Bidding on a home purchase is only half of the deal. Follow these four tips to conquer negotiating repairs after your home inspection is complete.
If you’re a first-time home buyer, you’ve probably heard about the negotiations, or “bidding wars,” that happen at the beginning of the purchase process. Fewer people, however, are aware of the negotiations that follow the signed purchase contract.
Although home inspections have become less popular over the last few years, they’re still commonplace in the real estate industry. When those inspections uncover one or more problems with the home, buyers and sellers have to agree on who will cover the costs. Here are four tips to help you come out on top when negotiating repairs after home inspection.
Ask for a credit.
Let’s be real, the sellers are on their way out both physically and mentally. If it’s looking like you’re going to complete the purchase and close, they’re probably more focused on packing than they are fixing.
If sellers aren’t amenable to making home inspection repairs—or if those repairs weren’t made to your satisfaction—you could go through the hassle of negotiating a lower purchase price, or you could ask for a closing credit. A closing credit is a way to decrease your upfront, out-of-pocket expenses. That credit reduces your costs, meaning you’ll have more cash on hand to make those repairs yourself.
A closing credit is a way to decrease your upfront, out-of-pocket expenses.
Think “big picture.”
Picture this. You’ve toured the home, you’ve agreed on a purchase price, and you’re putting together plans for your future remodel—but the home inspection report found signs of water damage under the sink. And on top of that, the rotted wood extends well beyond the cabinet under the sink. If you could negotiate those repairs now, why wouldn’t you?

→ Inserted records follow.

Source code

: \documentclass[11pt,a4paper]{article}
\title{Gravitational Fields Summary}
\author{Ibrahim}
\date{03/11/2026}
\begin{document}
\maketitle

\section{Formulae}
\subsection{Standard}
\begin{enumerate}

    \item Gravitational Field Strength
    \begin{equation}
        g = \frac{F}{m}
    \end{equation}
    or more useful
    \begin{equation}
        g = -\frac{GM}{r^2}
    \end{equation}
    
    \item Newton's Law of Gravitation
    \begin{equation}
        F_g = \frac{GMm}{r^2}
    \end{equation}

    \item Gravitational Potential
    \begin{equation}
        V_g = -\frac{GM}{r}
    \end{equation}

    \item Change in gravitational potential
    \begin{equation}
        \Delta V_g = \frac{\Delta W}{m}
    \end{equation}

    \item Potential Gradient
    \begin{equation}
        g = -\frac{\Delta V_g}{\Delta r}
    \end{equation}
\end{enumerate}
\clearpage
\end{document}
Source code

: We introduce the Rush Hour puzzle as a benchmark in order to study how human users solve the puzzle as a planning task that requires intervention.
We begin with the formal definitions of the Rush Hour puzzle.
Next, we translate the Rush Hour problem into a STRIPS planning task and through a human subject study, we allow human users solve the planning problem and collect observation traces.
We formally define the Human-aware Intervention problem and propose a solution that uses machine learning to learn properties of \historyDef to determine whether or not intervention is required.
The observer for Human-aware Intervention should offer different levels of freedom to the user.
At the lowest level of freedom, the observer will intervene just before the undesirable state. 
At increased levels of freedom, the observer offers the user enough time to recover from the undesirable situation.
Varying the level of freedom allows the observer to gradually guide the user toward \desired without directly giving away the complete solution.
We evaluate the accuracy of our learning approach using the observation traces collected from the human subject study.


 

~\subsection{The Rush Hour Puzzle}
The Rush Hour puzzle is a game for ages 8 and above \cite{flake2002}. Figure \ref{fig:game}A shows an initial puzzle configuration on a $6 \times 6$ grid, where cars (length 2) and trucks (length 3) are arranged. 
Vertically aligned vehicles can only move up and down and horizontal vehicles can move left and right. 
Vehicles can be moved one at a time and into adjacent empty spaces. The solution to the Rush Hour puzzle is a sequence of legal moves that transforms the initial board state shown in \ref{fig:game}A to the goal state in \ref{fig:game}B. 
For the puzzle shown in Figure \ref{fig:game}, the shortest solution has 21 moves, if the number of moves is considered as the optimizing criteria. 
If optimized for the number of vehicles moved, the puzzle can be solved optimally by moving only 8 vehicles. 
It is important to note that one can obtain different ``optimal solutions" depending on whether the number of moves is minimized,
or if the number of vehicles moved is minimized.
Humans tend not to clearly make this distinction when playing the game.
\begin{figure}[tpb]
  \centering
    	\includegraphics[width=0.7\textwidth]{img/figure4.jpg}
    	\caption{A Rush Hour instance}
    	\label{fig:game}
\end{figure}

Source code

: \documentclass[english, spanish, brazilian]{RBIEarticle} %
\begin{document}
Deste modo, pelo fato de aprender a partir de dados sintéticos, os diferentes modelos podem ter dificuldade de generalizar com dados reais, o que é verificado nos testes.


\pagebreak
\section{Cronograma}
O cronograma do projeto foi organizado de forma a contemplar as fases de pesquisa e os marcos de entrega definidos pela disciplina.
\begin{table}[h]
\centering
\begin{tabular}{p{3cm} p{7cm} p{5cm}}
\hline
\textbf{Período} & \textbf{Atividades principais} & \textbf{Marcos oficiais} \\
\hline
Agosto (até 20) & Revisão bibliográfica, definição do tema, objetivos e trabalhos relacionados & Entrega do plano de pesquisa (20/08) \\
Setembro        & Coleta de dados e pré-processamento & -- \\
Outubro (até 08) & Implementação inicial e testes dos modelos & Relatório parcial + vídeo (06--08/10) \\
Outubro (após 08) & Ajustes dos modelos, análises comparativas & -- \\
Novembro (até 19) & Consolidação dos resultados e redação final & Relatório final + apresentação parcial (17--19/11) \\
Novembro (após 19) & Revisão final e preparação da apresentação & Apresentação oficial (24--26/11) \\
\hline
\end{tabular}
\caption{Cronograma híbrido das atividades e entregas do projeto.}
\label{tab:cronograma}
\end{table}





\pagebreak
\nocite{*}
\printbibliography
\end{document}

When you’re working through home inspection negotiations, think about the future of your new home and remember that a seller credit toward those repairs could offset not only your closing costs, but your eventual renovation costs as well.
Don’t show your hand.
If you’ve got a home inspection coming up, find out if the seller’s agent will be walking the property with you, your agent, and the home inspector. If so, you might want to hide your true excitement about the house. Showing satisfaction with the current state of the home in front of the seller’s agent could hurt your chances of negotiating home inspection repairs later on.
On the other side of things, if the seller’s agent senses disapproval from you during the inspection, they might mention that to the sellers—helping build your case to get any repairs completed to make sure the sale goes through.
Be ready for anything.
There’s a saying when it comes to buying a home: “It’s not over ‘till it’s over.” That means, until you sign the closing documents and have the keys in hand, anything could happen. The initial contract is just that—initial. With all the people involved, the unknown variables, and the state of the market, there’s a non-zero chance that your dream home could disappear entirely.

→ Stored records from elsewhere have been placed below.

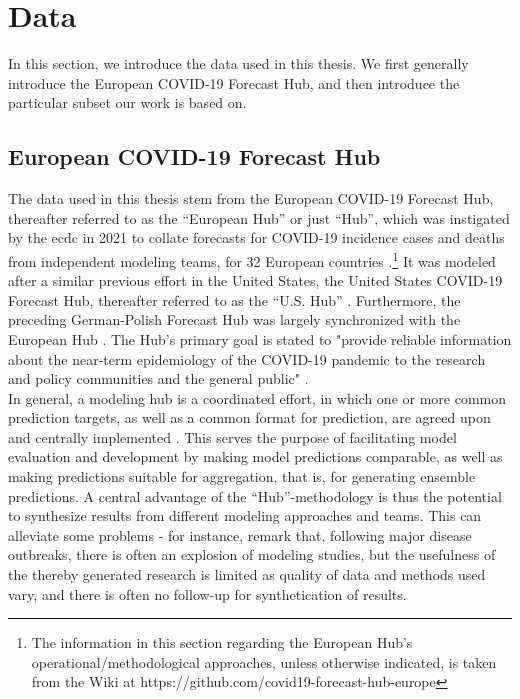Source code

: \section{Data}
In this section, we introduce the data used in this thesis. We first generally introduce the European COVID-19 Forecast Hub, and then introduce the particular subset our work is based on.
\subsection{European COVID-19 Forecast Hub} \label{sub:hub_data}
The data used in this thesis stem from the European COVID-19 Forecast Hub, thereafter referred to as the ``European Hub'' or just ``Hub'', which was instigated by the \ac{ecdc} in 2021 to collate forecasts for COVID-19 incidence cases and deaths from independent modeling teams, for 32 European countries \citep{sherratt_european_2022}.\footnote{The information in this section regarding the European Hub's operational/methodological approaches, unless otherwise indicated, is taken from the Wiki at https://github.com/covid19-forecast-hub-europe} It was modeled after a similar previous effort in the United States, the United States COVID-19 Forecast Hub, thereafter referred to as the ``U.S. Hub'' \citep{cramer_united_2021}. Furthermore, the preceding German-Polish Forecast Hub was largely synchronized with the European Hub \citep{bracher_german_2020}. The Hub's primary goal is stated to "provide reliable information about the near-term epidemiology of the COVID-19 pandemic to the research and policy communities and the general public" \citep{sherratt_predictive_2022}.\\ 
In general, a modeling hub is a coordinated effort, in which one or more common prediction targets, as well as a common format for prediction, are agreed upon and centrally implemented \citep{reich_collaborative_2022}. This serves the purpose of facilitating model evaluation and development by making model predictions comparable, as well as making predictions suitable for aggregation, that is, for generating ensemble predictions. A central advantage of the ``Hub''-methodology is thus the potential to synthesize results from different modeling approaches and teams. This can alleviate some problems - for instance, \cite{metcalf_opportunities_2017} remark that, following major disease outbreaks, there is often an explosion of modeling studies, but the usefulness of the thereby generated research is limited as quality of data and methods used vary, and there is often no follow-up for synthetication of results. %

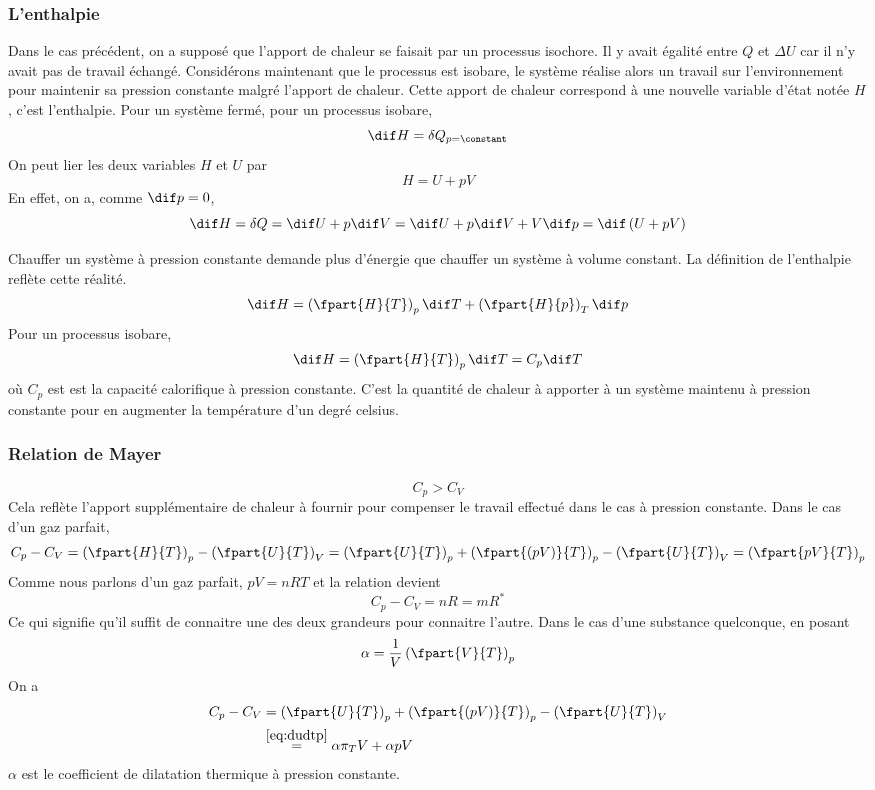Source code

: \subsubsection{L'enthalpie}
Dans le cas précédent, on a supposé que
l'apport de chaleur se faisait par un processus isochore.
Il y avait égalité entre $Q$ et $\Delta U$
car il n'y avait pas de travail échangé.
Considérons maintenant que le processus est isobare,
le système réalise alors un travail sur l'environnement pour maintenir
sa pression constante malgré l'apport de chaleur.
Cette apport de chaleur correspond à une nouvelle variable d'état notée $H$,
c'est l'enthalpie.
Pour un système fermé, pour un processus isobare,
\[ \dif H = \delta Q_{p = \constant} \]
On peut lier les deux variables $H$ et $U$ par
\[ H = U + pV \]
En effet, on a, comme $\dif p = 0$,
\[
  \dif H
  = \delta Q
  = \dif U + p \dif V
  = \dif U + p \dif V + V\dif p
  = \dif \left(U + pV\right) %
\]

Chauffer un système à pression constante demande plus d'énergie
que chauffer un système à volume constant.
La définition de l'enthalpie reflète cette réalité.
\[ \dif H = \left(\fpart{H}{T}\right)_p \dif T +
\left(\fpart{H}{p}\right)_T \dif p \]
Pour un processus isobare,
\[ \dif H = \left(\fpart{H}{T}\right)_p \dif T = C_p\dif T \]
où $C_p$ est est la capacité calorifique à pression constante.
C'est la quantité de chaleur à apporter à un système maintenu à pression
constante pour en augmenter la température d'un degré celsius.


\subsubsection{Relation de Mayer}
\[ C_p > C_V \]
Cela reflète l'apport supplémentaire de chaleur à fournir pour
compenser le travail effectué dans le cas à pression constante.
Dans le cas d'un gaz parfait,
\[ C_p - C_V = \left(\fpart{H}{T}\right)_p -
\left(\fpart{U}{T}\right)_V =
\left(\fpart{U}{T}\right)_p +
\left(\fpart{(pV)}{T}\right)_p -
\left(\fpart{U}{T}\right)_V =
\left(\fpart{pV}{T}\right)_p \]
Comme nous parlons d'un gaz parfait,
$pV = nRT$ et la relation devient
\[ C_p - C_V = nR = mR^* \]
Ce qui signifie qu'il suffit de connaitre
une des deux grandeurs pour connaitre l'autre.
Dans le cas d'une substance quelconque, en posant
\[ \alpha = \frac{1}{V} \left(\fpart{V}{T}\right)_p \]
On a
\begin{align*}
  C_p - C_V & =
  \left(\fpart{U}{T}\right)_p +
  \left(\fpart{(pV)}{T}\right)_p -
  \left(\fpart{U}{T}\right)_V\\
  & \stackrel{\eqref{eq:dudtp}}{=} \alpha \pi_T V + \alpha p V
\end{align*}
$\alpha$ est le coefficient de dilatation thermique à pression constante.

Consider this: If your home inspection results are favorable, there’s nothing to negotiate, so don’t try to fight for a lower price or closing credits. If the home inspection results turn up something negative, you may be better off negotiating credits or repairs instead of a lower purchase price—especially if the appraisal came back with a fair value.
Pre-purchase negotiations are tough, and home inspection negotiations can be even tougher. Keep these tips in mind or ask your team—lender and real estate professional—for more advice to make sure you’re prepared for the purchase process.
Although home inspections have become less popular over the last few years, they’re still commonplace in the real estate industry.